A DVD-ROM permanently stores data files which cannot be changed, written over or erased. A personal computer (PC) with a DVD-ROM or a DVD-RAM drive is designed to read a DVD-ROM disc. Generally a DVD-ROM disc is not equipped to be used with a DVD drive connected to a home theater system or television. But many DVD-ROM drives can generally read a DVD movie disc.
A DVD-ROM is one of the various types of DVDs. A blank DVD is generally a DVD-R or DVD+R, which has a read-write format. The +R or -R references the format standards and is a rewritable or recordable DVD.
Compared to a CD-ROM, a DVD-ROM has the same 5 inch diameter and 1.2 millimeter (mm) thickness. But because a DVD-ROM uses a shorter wavelength laser with tighter compacted pits, the disc capacity is increased. In fact, the smallest DVD-ROM can store approximately 7 times more data than a CD-ROM.
Tape Drive
A tape drive is a data storage device that reads and writes data on a magnetic tape. Magnetic tape data storage is typically used for offline, archival data storage. Tape media generally has a favorable unit cost and a long archival stability.

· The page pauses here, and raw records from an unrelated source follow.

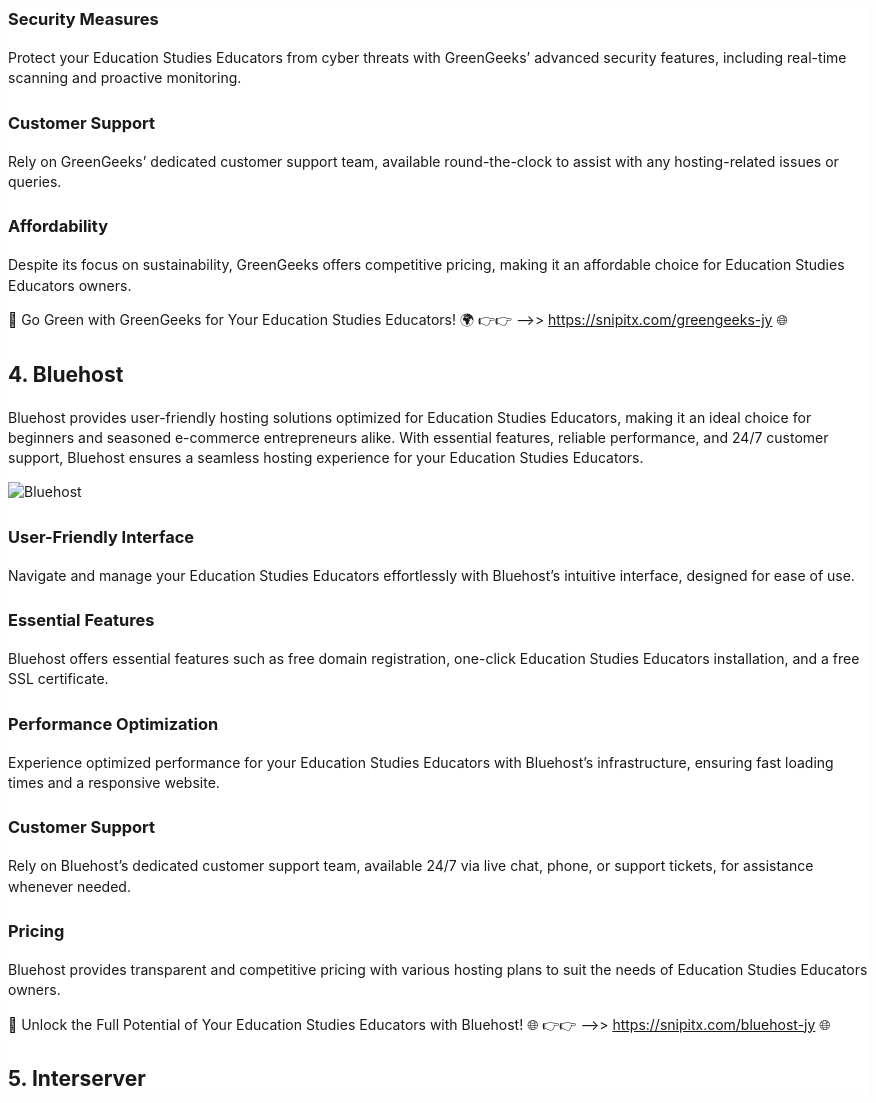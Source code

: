 ### Security Measures
Protect your Education Studies Educators from cyber threats with GreenGeeks’ advanced security features, including real-time scanning and proactive monitoring.

### Customer Support
Rely on GreenGeeks’ dedicated customer support team, available round-the-clock to assist with any hosting-related issues or queries.

### Affordability
Despite its focus on sustainability, GreenGeeks offers competitive pricing, making it an affordable choice for Education Studies Educators owners.

🌿 Go Green with GreenGeeks for Your Education Studies Educators! 🌍
👉👉 -->> https://snipitx.com/greengeeks-jy 🌐

## 4. Bluehost

Bluehost provides user-friendly hosting solutions optimized for Education Studies Educators, making it an ideal choice for beginners and seasoned e-commerce entrepreneurs alike. With essential features, reliable performance, and 24/7 customer support, Bluehost ensures a seamless hosting experience for your Education Studies Educators.

![Bluehost](https://i.imgur.com/PasFF9E.jpeg "Bluehost Hosting")

### User-Friendly Interface
Navigate and manage your Education Studies Educators effortlessly with Bluehost’s intuitive interface, designed for ease of use.

### Essential Features
Bluehost offers essential features such as free domain registration, one-click Education Studies Educators installation, and a free SSL certificate.

### Performance Optimization
Experience optimized performance for your Education Studies Educators with Bluehost’s infrastructure, ensuring fast loading times and a responsive website.

### Customer Support
Rely on Bluehost’s dedicated customer support team, available 24/7 via live chat, phone, or support tickets, for assistance whenever needed.

### Pricing
Bluehost provides transparent and competitive pricing with various hosting plans to suit the needs of Education Studies Educators owners.

🚀 Unlock the Full Potential of Your Education Studies Educators with Bluehost! 🌐
👉👉 -->> https://snipitx.com/bluehost-jy 🌐

## 5. Interserver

A tape drive provides sequential access storage, unlike a hard disk drive, which provides direct access storage. A disk drive can move to any position on the disk in a few milliseconds, but a tape drive must physically wind tape between reels to read any one particular piece of data. As a result, tape drives have very large average access times. However, tape drives can stream data very quickly off a tape when the required position has been reached. For example, as of 2010 Linear Tape-Open (LTO) supported continuous data transfer rates of up to 140 MB/s, a rate comparable to hard disk drives.